Owner and Operator of Tennessee Drug Screening Lab Plead Guilty to Healthcare Fraud

Michael Norman Dube, 59, who operated American Toxicology Labs, pleaded guilty in the Western District of Virginia and the Eastern District of Kentucky to healthcare fraud charges. Dube’s wife, Regan Gran Dube, 40, also pleaded guilty. According to court documents, in March 2011, Michael Dube pleaded guilty in the Eastern District of Tennessee to one count of intentionally omitting information from reports as required under the Controlled Substances Act. As a result of his conviction, the Department of Health and Human Services [HHS] informed Dube in a letter dated June 29, 2012, that he was excluded from participating in any federal healthcare program. Nonetheless, in May 2013, Michael and Regan Dube established American Toxicology Labs [ATL] in Johnson City, Tennessee, with Regan Dube serving as the company’s registered agent, and using the couple’s home address as the principal office and mailing address. ATL then applied to participate in Medicare and Medicaid. On the applications, Regan Dube was listed as the owner of ATL, and Michael Dube’s name and participation in ATL was omitted. ATL conducted urine screens for various entities who represented themselves to be opioid treatment facilities.
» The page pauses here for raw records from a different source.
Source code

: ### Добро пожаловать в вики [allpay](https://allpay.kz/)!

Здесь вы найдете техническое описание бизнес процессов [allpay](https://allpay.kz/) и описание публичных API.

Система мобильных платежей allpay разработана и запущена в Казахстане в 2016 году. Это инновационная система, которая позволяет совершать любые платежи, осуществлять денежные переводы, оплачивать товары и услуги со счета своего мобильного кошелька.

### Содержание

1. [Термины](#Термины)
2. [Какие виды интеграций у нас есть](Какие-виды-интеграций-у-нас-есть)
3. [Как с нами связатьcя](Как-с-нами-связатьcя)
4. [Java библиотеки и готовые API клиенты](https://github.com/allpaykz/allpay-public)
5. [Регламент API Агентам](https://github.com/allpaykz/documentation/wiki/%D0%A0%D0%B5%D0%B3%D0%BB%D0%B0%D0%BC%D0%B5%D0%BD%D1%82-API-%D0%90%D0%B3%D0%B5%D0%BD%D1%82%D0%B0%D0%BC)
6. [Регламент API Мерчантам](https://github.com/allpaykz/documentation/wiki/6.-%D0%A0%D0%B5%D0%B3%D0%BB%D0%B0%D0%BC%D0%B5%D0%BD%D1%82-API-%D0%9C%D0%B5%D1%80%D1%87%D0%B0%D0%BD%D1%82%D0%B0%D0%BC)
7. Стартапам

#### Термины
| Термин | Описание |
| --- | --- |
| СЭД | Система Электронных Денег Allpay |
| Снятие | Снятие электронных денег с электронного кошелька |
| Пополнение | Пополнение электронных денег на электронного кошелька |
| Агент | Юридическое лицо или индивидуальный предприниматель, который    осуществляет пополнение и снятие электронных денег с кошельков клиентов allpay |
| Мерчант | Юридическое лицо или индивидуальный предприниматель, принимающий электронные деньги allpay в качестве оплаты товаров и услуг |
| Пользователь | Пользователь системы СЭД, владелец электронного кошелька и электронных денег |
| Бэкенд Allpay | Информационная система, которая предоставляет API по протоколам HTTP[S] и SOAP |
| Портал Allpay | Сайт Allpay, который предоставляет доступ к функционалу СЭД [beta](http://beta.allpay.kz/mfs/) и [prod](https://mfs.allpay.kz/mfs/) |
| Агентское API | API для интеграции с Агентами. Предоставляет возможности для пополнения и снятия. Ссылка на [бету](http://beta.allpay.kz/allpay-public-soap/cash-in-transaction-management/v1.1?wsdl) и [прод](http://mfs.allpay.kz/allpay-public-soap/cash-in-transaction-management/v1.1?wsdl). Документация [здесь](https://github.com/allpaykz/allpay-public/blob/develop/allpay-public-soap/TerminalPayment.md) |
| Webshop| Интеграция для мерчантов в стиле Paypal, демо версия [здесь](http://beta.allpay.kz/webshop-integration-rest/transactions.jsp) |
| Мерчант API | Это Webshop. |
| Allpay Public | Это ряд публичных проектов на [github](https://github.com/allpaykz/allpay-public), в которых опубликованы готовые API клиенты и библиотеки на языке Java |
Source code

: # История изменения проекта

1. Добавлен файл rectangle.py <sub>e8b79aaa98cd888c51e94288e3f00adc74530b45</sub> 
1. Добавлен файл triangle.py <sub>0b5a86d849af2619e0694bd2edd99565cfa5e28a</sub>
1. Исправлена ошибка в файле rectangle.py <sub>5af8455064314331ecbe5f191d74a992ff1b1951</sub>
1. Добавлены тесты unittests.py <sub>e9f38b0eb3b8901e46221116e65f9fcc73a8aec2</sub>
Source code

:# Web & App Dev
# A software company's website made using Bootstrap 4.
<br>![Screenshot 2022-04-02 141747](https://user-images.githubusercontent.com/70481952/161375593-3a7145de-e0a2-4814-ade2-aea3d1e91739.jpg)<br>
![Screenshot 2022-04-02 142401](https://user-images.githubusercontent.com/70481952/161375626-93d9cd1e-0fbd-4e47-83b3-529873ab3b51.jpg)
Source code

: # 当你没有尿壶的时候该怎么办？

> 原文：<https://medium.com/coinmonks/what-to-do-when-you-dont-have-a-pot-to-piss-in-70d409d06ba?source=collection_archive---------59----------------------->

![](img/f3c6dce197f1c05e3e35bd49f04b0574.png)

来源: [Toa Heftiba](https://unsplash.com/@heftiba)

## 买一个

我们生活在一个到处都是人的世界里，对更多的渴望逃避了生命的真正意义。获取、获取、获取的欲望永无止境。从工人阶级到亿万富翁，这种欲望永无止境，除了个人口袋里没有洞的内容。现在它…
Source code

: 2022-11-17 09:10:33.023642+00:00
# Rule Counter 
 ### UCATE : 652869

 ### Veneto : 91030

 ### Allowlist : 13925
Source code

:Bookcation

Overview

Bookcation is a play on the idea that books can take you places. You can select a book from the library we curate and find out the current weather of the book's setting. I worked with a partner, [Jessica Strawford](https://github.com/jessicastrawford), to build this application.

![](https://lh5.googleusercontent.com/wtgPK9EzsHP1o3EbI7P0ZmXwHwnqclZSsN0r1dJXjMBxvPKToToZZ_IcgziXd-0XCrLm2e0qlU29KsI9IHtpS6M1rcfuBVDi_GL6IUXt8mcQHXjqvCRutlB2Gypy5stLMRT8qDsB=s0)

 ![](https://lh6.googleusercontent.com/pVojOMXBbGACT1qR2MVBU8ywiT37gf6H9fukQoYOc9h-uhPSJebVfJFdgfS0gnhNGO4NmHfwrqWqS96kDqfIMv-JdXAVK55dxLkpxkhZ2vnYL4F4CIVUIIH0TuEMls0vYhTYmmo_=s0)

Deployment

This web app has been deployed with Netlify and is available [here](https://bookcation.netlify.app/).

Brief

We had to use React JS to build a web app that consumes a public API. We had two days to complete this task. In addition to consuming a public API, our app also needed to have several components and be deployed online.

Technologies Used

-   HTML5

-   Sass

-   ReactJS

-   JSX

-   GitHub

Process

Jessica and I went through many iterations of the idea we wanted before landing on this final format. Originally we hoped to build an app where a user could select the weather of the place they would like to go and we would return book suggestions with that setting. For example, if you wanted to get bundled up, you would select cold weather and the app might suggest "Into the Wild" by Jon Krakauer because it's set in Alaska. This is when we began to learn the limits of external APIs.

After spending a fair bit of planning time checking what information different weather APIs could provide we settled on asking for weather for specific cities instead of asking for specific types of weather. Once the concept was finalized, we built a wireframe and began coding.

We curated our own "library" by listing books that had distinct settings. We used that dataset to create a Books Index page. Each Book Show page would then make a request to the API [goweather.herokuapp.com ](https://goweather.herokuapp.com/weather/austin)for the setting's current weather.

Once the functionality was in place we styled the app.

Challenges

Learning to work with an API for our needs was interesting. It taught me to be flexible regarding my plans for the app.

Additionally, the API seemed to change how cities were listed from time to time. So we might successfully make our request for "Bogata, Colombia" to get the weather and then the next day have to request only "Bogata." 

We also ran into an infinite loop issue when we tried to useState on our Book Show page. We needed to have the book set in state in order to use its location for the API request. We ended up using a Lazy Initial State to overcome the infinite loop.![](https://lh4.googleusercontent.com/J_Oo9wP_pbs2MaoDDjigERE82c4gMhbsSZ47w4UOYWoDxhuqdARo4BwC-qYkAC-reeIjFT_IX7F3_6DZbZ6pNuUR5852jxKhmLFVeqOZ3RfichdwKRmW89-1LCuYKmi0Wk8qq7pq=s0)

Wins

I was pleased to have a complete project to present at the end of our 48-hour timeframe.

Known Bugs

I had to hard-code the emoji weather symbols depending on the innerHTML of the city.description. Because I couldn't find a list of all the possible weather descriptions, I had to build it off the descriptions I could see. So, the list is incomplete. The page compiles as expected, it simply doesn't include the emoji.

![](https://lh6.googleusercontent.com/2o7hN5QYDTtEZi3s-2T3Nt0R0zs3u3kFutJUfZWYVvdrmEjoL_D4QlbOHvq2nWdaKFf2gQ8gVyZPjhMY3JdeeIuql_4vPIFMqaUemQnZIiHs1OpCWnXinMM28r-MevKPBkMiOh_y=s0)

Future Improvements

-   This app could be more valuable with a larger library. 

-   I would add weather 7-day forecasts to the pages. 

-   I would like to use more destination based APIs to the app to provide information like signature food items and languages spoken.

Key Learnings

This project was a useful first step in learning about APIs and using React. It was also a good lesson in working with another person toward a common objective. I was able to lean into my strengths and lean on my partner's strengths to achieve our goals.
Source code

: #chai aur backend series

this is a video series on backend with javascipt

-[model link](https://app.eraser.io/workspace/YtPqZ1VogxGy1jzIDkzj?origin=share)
Between May 1, 2014, and January 31, 2020, Medicare, Virginia Medicaid, Kentucky Medicaid and TennCare made payments to ATL that totaled approximately $8.5 million. During this time, Michael Dube made employment decisions, negotiated business arrangements with providers, and otherwise participated in the management of ATL. In addition, Michael Dube also received kickback payments from third-parties for referring individuals to those third-parties for services for which payment was made (in whole or in part) by federal healthcare programs. These payments were deposited in Michael and Regan Dube’s personal checking account in a total amount of $441,646. As a result of their guilty pleas, Michael and Regan Dube will pay a total of $9,015,046, plus interest, to be divided between special assessments, fines, restitution, and forfeiture. They will have to repay all of the money they received from Medicare and Medicaid programs.